- **DATA TO EXAMINE**
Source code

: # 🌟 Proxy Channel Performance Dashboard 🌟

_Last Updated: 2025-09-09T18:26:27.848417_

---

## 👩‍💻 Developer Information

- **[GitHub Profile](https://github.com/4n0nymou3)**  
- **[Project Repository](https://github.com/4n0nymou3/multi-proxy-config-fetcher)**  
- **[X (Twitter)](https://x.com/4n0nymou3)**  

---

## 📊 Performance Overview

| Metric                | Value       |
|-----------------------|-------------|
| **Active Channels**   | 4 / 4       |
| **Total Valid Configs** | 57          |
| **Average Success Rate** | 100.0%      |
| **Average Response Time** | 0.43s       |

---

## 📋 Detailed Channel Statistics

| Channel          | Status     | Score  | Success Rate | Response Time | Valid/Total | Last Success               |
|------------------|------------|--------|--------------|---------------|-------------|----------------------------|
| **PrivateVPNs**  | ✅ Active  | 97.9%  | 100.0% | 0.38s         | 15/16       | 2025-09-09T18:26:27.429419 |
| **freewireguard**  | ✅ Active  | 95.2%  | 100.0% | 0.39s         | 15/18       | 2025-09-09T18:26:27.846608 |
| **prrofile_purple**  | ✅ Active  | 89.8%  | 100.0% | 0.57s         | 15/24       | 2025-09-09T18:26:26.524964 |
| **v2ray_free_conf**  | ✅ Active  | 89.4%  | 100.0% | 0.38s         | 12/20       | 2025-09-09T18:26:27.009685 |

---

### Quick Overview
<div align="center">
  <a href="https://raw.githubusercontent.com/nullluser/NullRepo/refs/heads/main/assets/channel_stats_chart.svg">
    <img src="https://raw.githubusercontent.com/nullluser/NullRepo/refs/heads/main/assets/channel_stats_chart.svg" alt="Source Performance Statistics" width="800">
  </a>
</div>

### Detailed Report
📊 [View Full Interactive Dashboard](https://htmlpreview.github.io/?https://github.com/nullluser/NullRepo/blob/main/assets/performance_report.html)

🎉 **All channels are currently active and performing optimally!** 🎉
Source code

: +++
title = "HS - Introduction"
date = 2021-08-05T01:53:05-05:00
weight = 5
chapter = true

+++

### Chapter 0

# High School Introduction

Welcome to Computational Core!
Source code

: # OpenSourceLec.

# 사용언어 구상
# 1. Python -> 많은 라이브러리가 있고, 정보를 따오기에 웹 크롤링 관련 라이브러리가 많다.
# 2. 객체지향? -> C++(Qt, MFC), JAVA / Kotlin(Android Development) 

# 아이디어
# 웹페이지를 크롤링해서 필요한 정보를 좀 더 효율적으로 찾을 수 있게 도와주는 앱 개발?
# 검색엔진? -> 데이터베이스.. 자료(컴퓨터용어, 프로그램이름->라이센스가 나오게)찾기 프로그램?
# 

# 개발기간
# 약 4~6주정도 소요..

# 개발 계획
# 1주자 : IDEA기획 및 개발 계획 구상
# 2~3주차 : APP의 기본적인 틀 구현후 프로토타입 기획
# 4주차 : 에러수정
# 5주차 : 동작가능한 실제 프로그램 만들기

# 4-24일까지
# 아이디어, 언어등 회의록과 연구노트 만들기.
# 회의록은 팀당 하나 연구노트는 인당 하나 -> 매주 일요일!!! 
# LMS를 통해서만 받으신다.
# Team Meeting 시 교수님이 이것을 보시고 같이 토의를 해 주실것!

- **PROBLEM DETAILS**
Only the lines from the top of the data through the line that contains "- **[GitHub Profile](https://github.com/4n0nymou3)**" should be quoted, exactly as they stand.

- **SOLUTION**
Source code

: # 🌟 Proxy Channel Performance Dashboard 🌟

_Last Updated: 2025-09-09T18:26:27.848417_

---

## 👩‍💻 Developer Information

- **[GitHub Profile](https://github.com/4n0nymou3)**  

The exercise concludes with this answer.